■ AIM OF THE TASK ■
Go through the data below and return each line containing the word "CloudFormation".

■ SUPPLIED DATA ■

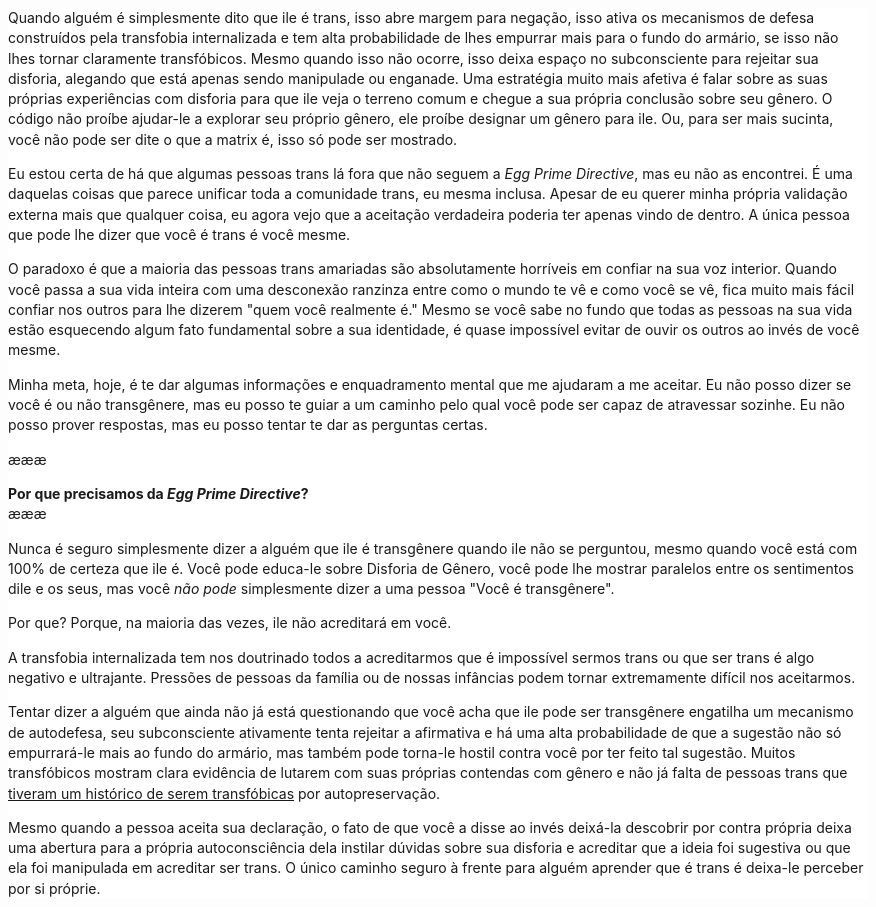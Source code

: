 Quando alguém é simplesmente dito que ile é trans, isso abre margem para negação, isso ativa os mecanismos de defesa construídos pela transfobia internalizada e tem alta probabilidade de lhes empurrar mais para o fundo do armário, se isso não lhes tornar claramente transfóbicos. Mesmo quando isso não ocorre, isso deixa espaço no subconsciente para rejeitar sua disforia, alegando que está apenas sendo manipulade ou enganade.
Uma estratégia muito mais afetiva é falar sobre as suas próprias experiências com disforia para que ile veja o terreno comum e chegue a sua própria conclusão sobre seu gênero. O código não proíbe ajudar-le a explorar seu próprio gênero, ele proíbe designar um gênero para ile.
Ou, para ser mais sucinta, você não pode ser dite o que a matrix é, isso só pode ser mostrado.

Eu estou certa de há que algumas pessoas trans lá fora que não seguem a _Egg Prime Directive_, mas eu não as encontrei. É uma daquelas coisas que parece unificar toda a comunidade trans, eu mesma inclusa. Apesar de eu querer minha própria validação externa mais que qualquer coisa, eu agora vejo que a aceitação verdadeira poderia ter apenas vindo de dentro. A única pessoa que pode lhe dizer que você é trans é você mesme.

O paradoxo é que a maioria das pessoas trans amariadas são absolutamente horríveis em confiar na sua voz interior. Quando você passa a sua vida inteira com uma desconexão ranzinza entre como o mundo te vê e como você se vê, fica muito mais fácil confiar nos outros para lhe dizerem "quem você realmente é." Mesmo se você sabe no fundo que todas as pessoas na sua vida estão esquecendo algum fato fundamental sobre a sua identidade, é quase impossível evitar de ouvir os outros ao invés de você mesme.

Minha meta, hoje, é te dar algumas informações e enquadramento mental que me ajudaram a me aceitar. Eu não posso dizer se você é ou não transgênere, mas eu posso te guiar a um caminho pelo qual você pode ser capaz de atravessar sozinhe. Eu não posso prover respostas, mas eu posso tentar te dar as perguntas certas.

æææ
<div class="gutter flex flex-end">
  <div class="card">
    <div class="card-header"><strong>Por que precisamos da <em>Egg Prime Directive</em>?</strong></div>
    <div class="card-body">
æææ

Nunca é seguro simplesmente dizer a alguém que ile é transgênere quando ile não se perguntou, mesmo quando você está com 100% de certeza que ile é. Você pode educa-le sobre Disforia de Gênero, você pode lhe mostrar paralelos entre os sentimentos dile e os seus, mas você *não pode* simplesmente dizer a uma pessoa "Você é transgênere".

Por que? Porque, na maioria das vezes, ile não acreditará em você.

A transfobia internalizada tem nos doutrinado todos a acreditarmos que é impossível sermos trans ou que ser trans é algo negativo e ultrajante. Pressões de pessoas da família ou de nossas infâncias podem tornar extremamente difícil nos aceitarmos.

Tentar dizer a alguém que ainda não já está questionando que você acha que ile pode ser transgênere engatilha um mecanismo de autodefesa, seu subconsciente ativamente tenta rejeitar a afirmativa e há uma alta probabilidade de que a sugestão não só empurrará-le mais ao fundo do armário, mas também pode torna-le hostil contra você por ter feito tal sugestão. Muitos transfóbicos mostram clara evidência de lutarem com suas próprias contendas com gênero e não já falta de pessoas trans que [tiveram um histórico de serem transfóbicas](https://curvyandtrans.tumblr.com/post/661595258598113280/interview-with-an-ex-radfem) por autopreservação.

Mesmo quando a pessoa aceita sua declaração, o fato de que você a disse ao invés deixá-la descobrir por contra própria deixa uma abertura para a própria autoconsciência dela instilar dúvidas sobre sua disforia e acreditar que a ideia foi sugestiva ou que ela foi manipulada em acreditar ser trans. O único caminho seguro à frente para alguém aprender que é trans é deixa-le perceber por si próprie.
---
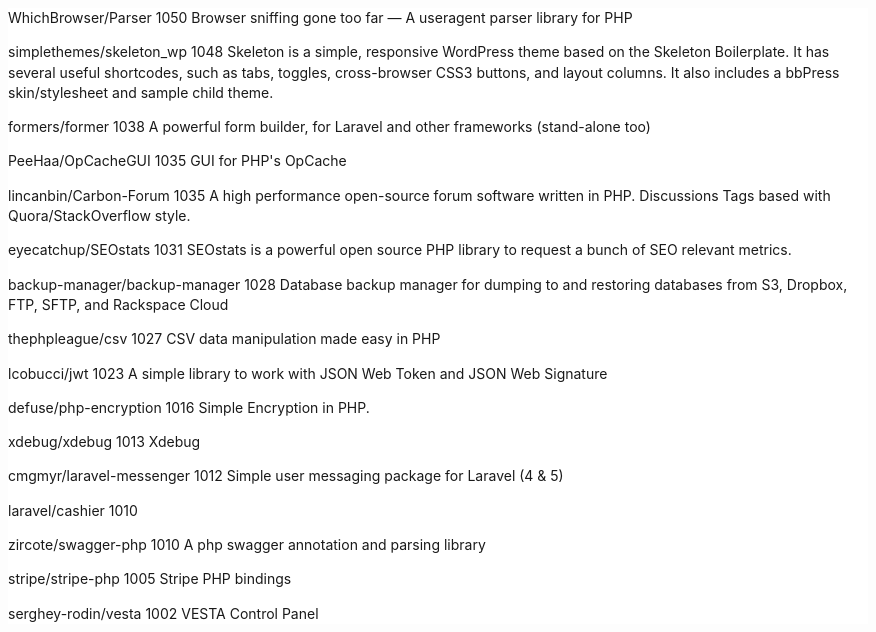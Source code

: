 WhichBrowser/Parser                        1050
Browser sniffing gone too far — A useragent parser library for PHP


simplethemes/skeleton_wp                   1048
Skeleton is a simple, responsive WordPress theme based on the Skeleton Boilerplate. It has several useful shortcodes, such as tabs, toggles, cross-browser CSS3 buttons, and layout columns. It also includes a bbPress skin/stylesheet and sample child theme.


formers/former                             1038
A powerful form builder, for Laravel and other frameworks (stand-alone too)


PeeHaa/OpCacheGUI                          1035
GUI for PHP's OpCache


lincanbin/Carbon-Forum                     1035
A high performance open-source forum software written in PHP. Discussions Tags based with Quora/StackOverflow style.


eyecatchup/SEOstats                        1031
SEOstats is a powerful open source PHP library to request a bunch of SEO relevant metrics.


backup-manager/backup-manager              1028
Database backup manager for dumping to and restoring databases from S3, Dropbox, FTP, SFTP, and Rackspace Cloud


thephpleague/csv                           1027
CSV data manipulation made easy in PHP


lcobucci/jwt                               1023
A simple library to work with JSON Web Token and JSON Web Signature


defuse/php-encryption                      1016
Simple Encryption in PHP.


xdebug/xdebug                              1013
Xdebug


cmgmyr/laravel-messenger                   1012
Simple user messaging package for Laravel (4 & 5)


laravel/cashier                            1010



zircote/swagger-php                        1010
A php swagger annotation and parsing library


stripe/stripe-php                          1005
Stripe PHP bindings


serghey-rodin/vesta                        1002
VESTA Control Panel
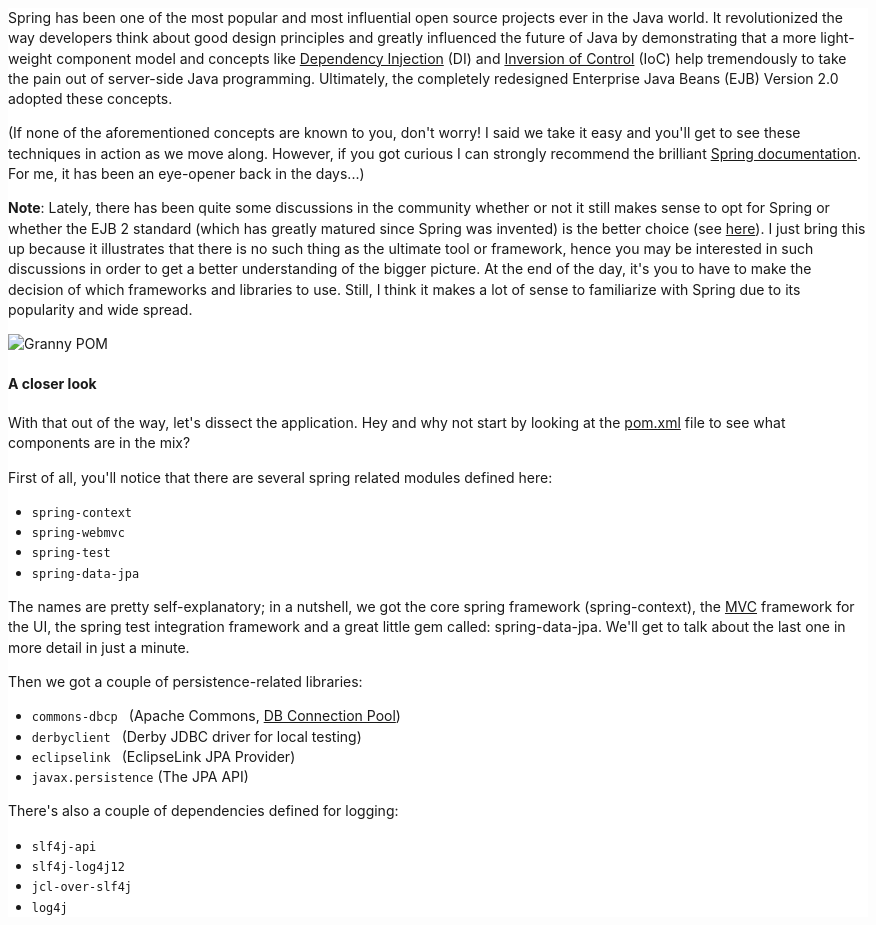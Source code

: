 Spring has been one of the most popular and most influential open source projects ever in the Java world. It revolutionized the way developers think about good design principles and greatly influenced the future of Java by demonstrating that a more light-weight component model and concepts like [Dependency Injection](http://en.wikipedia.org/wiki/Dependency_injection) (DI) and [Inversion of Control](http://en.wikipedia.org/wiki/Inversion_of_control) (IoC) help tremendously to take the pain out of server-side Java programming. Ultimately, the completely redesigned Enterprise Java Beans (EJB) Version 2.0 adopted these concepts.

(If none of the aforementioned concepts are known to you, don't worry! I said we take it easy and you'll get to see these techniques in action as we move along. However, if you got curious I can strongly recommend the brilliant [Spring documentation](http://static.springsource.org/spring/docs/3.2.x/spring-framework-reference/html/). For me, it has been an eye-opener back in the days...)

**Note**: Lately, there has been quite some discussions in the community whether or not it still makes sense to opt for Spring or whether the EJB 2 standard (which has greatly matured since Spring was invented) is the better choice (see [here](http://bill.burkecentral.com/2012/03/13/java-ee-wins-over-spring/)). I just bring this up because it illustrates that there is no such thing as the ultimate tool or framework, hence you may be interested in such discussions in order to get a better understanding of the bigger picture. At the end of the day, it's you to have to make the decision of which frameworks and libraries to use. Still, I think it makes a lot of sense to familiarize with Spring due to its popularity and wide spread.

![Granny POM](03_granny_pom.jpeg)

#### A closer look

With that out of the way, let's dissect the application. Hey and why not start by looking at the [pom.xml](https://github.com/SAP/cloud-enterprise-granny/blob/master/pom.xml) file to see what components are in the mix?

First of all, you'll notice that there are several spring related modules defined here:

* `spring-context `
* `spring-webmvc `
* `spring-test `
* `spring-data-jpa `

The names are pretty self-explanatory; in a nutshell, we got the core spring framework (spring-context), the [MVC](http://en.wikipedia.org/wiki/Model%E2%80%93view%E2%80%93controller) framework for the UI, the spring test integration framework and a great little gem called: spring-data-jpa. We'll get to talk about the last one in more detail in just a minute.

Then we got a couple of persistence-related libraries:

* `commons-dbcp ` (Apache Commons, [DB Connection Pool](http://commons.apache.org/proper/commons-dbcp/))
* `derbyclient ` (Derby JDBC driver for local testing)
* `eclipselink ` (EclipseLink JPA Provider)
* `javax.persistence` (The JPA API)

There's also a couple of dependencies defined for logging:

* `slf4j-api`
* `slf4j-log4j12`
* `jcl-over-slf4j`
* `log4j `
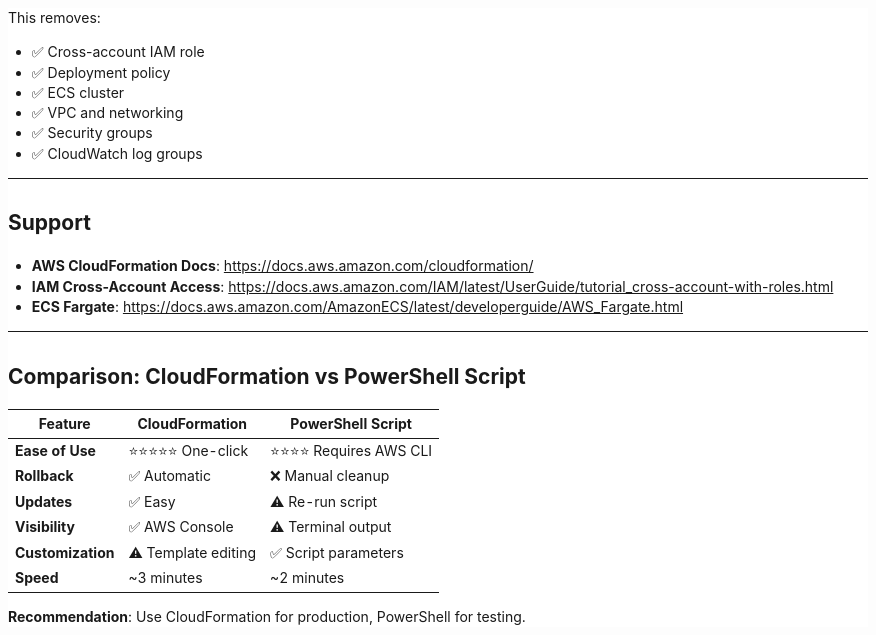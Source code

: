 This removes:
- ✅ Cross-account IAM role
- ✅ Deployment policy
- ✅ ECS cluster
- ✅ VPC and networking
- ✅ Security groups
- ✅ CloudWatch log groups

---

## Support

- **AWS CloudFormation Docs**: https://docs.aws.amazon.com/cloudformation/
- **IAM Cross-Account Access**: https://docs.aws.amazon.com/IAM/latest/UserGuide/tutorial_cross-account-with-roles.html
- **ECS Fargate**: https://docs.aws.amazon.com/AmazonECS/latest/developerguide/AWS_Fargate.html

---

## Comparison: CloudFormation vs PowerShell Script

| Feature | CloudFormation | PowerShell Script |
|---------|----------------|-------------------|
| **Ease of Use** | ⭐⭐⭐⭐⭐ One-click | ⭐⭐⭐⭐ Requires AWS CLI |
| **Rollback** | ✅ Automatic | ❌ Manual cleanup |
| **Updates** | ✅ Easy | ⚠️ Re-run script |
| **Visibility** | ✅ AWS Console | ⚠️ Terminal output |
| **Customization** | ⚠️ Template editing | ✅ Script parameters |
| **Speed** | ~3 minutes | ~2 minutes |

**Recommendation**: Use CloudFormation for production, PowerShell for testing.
---
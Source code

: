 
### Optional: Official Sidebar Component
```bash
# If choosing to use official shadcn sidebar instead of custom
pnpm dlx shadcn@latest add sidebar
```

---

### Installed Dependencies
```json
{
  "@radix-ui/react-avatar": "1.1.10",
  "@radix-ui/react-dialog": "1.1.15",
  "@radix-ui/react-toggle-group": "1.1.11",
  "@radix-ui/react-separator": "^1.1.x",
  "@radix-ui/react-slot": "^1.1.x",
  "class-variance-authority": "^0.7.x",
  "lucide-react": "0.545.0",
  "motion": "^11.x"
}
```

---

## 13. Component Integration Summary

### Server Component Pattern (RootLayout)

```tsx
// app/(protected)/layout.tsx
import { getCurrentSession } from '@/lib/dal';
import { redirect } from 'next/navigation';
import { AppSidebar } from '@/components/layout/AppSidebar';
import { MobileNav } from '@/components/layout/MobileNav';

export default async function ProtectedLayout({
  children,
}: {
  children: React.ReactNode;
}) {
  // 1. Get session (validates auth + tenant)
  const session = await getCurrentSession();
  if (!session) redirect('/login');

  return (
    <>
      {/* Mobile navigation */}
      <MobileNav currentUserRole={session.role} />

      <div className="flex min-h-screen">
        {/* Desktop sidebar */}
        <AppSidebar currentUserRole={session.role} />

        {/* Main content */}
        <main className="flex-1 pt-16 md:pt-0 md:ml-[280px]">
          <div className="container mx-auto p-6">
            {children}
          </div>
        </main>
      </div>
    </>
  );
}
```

■ RESULT ■
- **AWS CloudFormation Docs**: https://docs.aws.amazon.com/cloudformation/
## Comparison: CloudFormation vs PowerShell Script
| Feature | CloudFormation | PowerShell Script |
**Recommendation**: Use CloudFormation for production, PowerShell for testing.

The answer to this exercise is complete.